I just got off the phone with a 38 year old gentleman who was represented by a “public defender.” On his free lawyer’s advice, he pled guilty to a 1st offense OUI. He had refused the breathalyzer and had a prior OUI conviction which was more than 10 years old. Like many who plead out to Mass. DUI charges, he’s regretting his decision because his license will be suspended until May of 2013 and he will be required to use an ignition interlock device while he’s on a hardship license and at least until May of 2015, two years after he gets his full license reinstated. What this gentleman did not realize is that the ninety (90) day suspension for DUI would run only after his 3 years chemical test refusal (CTR) suspension, which the Massachusetts Registry imposed pursuant to G.L. c. 90 § 24 (1)(f)(1), the Massachusetts Breathalyzer Refusal Law. Melanie’s Law requires mandatory interlock usage for all repeat DUI offenders in Massachusetts and there are no exceptions.
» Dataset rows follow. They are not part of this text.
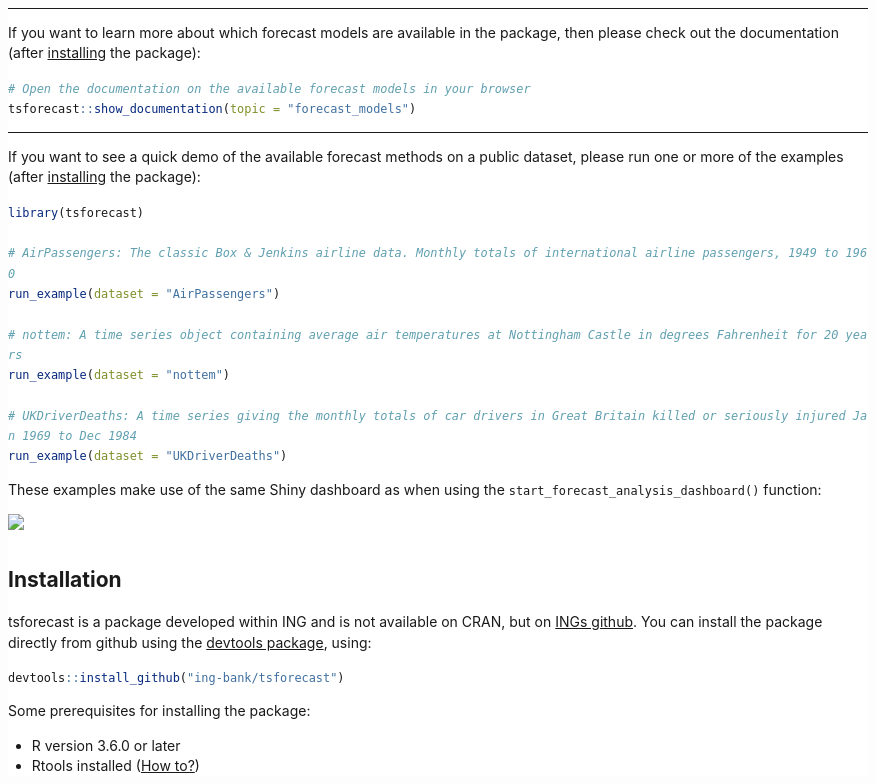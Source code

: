 -----

If you want to learn more about which forecast models are available in
the package, then please check out the documentation (after
[installing](#installation) the package):

``` r
# Open the documentation on the available forecast models in your browser
tsforecast::show_documentation(topic = "forecast_models")
```

-----

If you want to see a quick demo of the available forecast methods on a
public dataset, please run one or more of the examples (after
[installing](#installation) the package):

``` r
library(tsforecast)

# AirPassengers: The classic Box & Jenkins airline data. Monthly totals of international airline passengers, 1949 to 1960
run_example(dataset = "AirPassengers")

# nottem: A time series object containing average air temperatures at Nottingham Castle in degrees Fahrenheit for 20 years
run_example(dataset = "nottem")

# UKDriverDeaths: A time series giving the monthly totals of car drivers in Great Britain killed or seriously injured Jan 1969 to Dec 1984
run_example(dataset = "UKDriverDeaths")
```

These examples make use of the same Shiny dashboard as when using the
`start_forecast_analysis_dashboard()` function:

![](man/figures/tsforecast_run_example_printscreen.png)

## Installation<a name="installation"></a>

tsforecast is a package developed within ING and is not available on
CRAN, but on [INGs github](https://github.com/ing-bank). You can install
the package directly from github using the [devtools
package](https://cran.r-project.org/web/packages/devtools/index.html),
using:

``` r
devtools::install_github("ing-bank/tsforecast")
```

Some prerequisites for installing the package:

  - R version 3.6.0 or later
  - Rtools installed ([How
    to?](https://thecoatlessprofessor.com/programming/installing-rtools-for-compiled-code-via-rcpp))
Like many, this gentleman asked about getting a new trial, reversing his plea, appealing to the Registry, and taking his case to the Division of Insurance Board of Appeal. In his situation, these avenues are a waste of time and money. He will be interlock required and there’s nothing he can do about it, with the exception of moving out of state and not driving here in Massachusetts.
In every Massachusetts DUI case, there are statutorily imposed penalties such as chemical test refusal suspensions, administrative per se suspensions, interlock requirements, and automatic suspensions for having been convicted of DUI or assigned to an alcohol education program. These penalties are imposed automatically by operation of law and they are not dependent on judicial authorization. Instead, these penalties are triggered by factors such as the DUI defendant’s prior record, failing or refusing a breathalyzer, and whether or not the defendant is assigned to an alcohol education program or is convicted of DUI. Nothing else matters, including the terms of the plea agreement. Massachusetts DUI attorneys should be careful to properly and fully advise their clients of the consequences of pleading out.